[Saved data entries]
Content starts
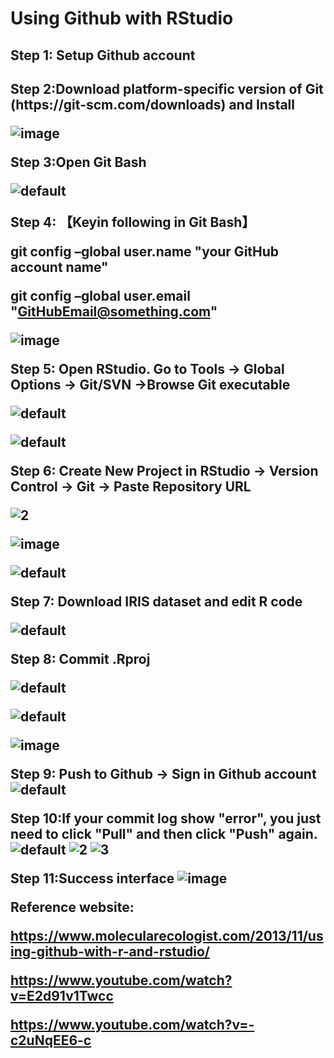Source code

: <h1>Using Github with RStudio

<h2>Step 1: Setup Github account
<h2>Step 2:Download platform-specific version of Git (https://git-scm.com/downloads) and Install

![image](https://user-images.githubusercontent.com/45618275/49503587-c94e0200-f8b2-11e8-9b63-7bd04f9c3ce2.png)

Step 3:Open Git Bash

![default](https://user-images.githubusercontent.com/45618275/49505964-d6b9bb00-f8b7-11e8-8485-fe9147e9445a.png)

Step 4: 【Keyin following in Git Bash】  

git config –global user.name "your GitHub account name"

git config –global user.email "GitHubEmail@something.com"

![image](https://user-images.githubusercontent.com/45618275/49506159-56478a00-f8b8-11e8-891a-b245f507e42b.png)

Step 5: Open RStudio. Go to Tools → Global Options → Git/SVN →Browse Git executable

![default](https://user-images.githubusercontent.com/45618275/49506627-80e61280-f8b9-11e8-8791-8bd627fd54d4.png)

![default](https://user-images.githubusercontent.com/45618275/49506786-e508d680-f8b9-11e8-9283-a12d268e97c4.png)

Step 6: Create New Project in RStudio → Version Control →  Git → Paste Repository URL

![2](https://user-images.githubusercontent.com/45618275/49507248-0a4a1480-f8bb-11e8-9b56-dff88971d41a.png)

![image](https://user-images.githubusercontent.com/45618275/49507852-52b60200-f8bc-11e8-8a4c-66e8fd50b294.png)

![default](https://user-images.githubusercontent.com/45618275/49508041-bb04e380-f8bc-11e8-999c-eba42d630a25.png)

Step 7: Download IRIS dataset and edit R code

![default](https://user-images.githubusercontent.com/45618275/49508707-59457900-f8be-11e8-9947-9a4cd6defded.png)

Step 8: Commit .Rproj 

![default](https://user-images.githubusercontent.com/45618275/49620090-70898100-f9fa-11e8-97ec-92f4905b58a7.png)

![default](https://user-images.githubusercontent.com/45618275/49620194-d2e28180-f9fa-11e8-822e-489fc588160f.png)

![image](https://user-images.githubusercontent.com/45618275/49620221-e68de800-f9fa-11e8-96d2-ec2173485c1b.png)

Step 9: Push to Github → Sign in Github account
![default](https://user-images.githubusercontent.com/45618275/49620285-310f6480-f9fb-11e8-9fea-1b1d229712ba.png)

Step 10:If your commit log show "error", you just need to click "Pull" and then click "Push" again.
![default](https://user-images.githubusercontent.com/45618275/49620655-dd057f80-f9fc-11e8-8f1c-38d8c30614b5.PNG)
![2](https://user-images.githubusercontent.com/45618275/49620665-e42c8d80-f9fc-11e8-8844-d123399b77be.PNG)
![3](https://user-images.githubusercontent.com/45618275/49620906-f529ce80-f9fd-11e8-8a56-443d20f810a4.PNG)

Step 11:Success interface
![image](https://user-images.githubusercontent.com/45618275/49620649-d8d96200-f9fc-11e8-8eef-19653e8a6545.png)


Reference website: 

https://www.molecularecologist.com/2013/11/using-github-with-r-and-rstudio/

https://www.youtube.com/watch?v=E2d91v1Twcc

https://www.youtube.com/watch?v=-c2uNqEE6-c




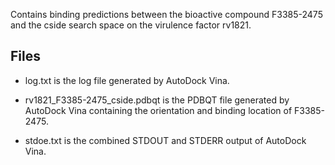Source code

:Contains binding predictions between the bioactive compound F3385-2475 and the cside search space on the virulence factor rv1821.

## Files

- log.txt is the log file generated by AutoDock Vina.

- rv1821_F3385-2475_cside.pdbqt is the PDBQT file generated by AutoDock Vina containing the orientation and binding location of F3385-2475.

- stdoe.txt is the combined STDOUT and STDERR output of AutoDock Vina.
Content ends
What is being asked »
Return the preceding entries exactly, each word as given, but leave out any picture.

Task result »
Source code

: <h1>Using Github with RStudio

<h2>Step 1: Setup Github account
<h2>Step 2:Download platform-specific version of Git (https://git-scm.com/downloads) and Install

![image](https://user-images.githubusercontent.com/45618275/49503587-c94e0200-f8b2-11e8-9b63-7bd04f9c3ce2.png)

Step 3:Open Git Bash

![default](https://user-images.githubusercontent.com/45618275/49505964-d6b9bb00-f8b7-11e8-8485-fe9147e9445a.png)

Step 4: 【Keyin following in Git Bash】  

git config –global user.name "your GitHub account name"

git config –global user.email "GitHubEmail@something.com"

![image](https://user-images.githubusercontent.com/45618275/49506159-56478a00-f8b8-11e8-891a-b245f507e42b.png)

Step 5: Open RStudio. Go to Tools → Global Options → Git/SVN →Browse Git executable

![default](https://user-images.githubusercontent.com/45618275/49506627-80e61280-f8b9-11e8-8791-8bd627fd54d4.png)

![default](https://user-images.githubusercontent.com/45618275/49506786-e508d680-f8b9-11e8-9283-a12d268e97c4.png)

Step 6: Create New Project in RStudio → Version Control →  Git → Paste Repository URL

![2](https://user-images.githubusercontent.com/45618275/49507248-0a4a1480-f8bb-11e8-9b56-dff88971d41a.png)

![image](https://user-images.githubusercontent.com/45618275/49507852-52b60200-f8bc-11e8-8a4c-66e8fd50b294.png)

![default](https://user-images.githubusercontent.com/45618275/49508041-bb04e380-f8bc-11e8-999c-eba42d630a25.png)

Step 7: Download IRIS dataset and edit R code

![default](https://user-images.githubusercontent.com/45618275/49508707-59457900-f8be-11e8-9947-9a4cd6defded.png)

Step 8: Commit .Rproj 

![default](https://user-images.githubusercontent.com/45618275/49620090-70898100-f9fa-11e8-97ec-92f4905b58a7.png)

![default](https://user-images.githubusercontent.com/45618275/49620194-d2e28180-f9fa-11e8-822e-489fc588160f.png)

![image](https://user-images.githubusercontent.com/45618275/49620221-e68de800-f9fa-11e8-96d2-ec2173485c1b.png)

Step 9: Push to Github → Sign in Github account
![default](https://user-images.githubusercontent.com/45618275/49620285-310f6480-f9fb-11e8-9fea-1b1d229712ba.png)

Step 10:If your commit log show "error", you just need to click "Pull" and then click "Push" again.
![default](https://user-images.githubusercontent.com/45618275/49620655-dd057f80-f9fc-11e8-8f1c-38d8c30614b5.PNG)
![2](https://user-images.githubusercontent.com/45618275/49620665-e42c8d80-f9fc-11e8-8844-d123399b77be.PNG)
![3](https://user-images.githubusercontent.com/45618275/49620906-f529ce80-f9fd-11e8-8a56-443d20f810a4.PNG)

Step 11:Success interface
![image](https://user-images.githubusercontent.com/45618275/49620649-d8d96200-f9fc-11e8-8eef-19653e8a6545.png)


Reference website: 

https://www.molecularecologist.com/2013/11/using-github-with-r-and-rstudio/

https://www.youtube.com/watch?v=E2d91v1Twcc

https://www.youtube.com/watch?v=-c2uNqEE6-c




Source code

:Contains binding predictions between the bioactive compound F3385-2475 and the cside search space on the virulence factor rv1821.

## Files

- log.txt is the log file generated by AutoDock Vina.

- rv1821_F3385-2475_cside.pdbqt is the PDBQT file generated by AutoDock Vina containing the orientation and binding location of F3385-2475.

- stdoe.txt is the combined STDOUT and STDERR output of AutoDock Vina.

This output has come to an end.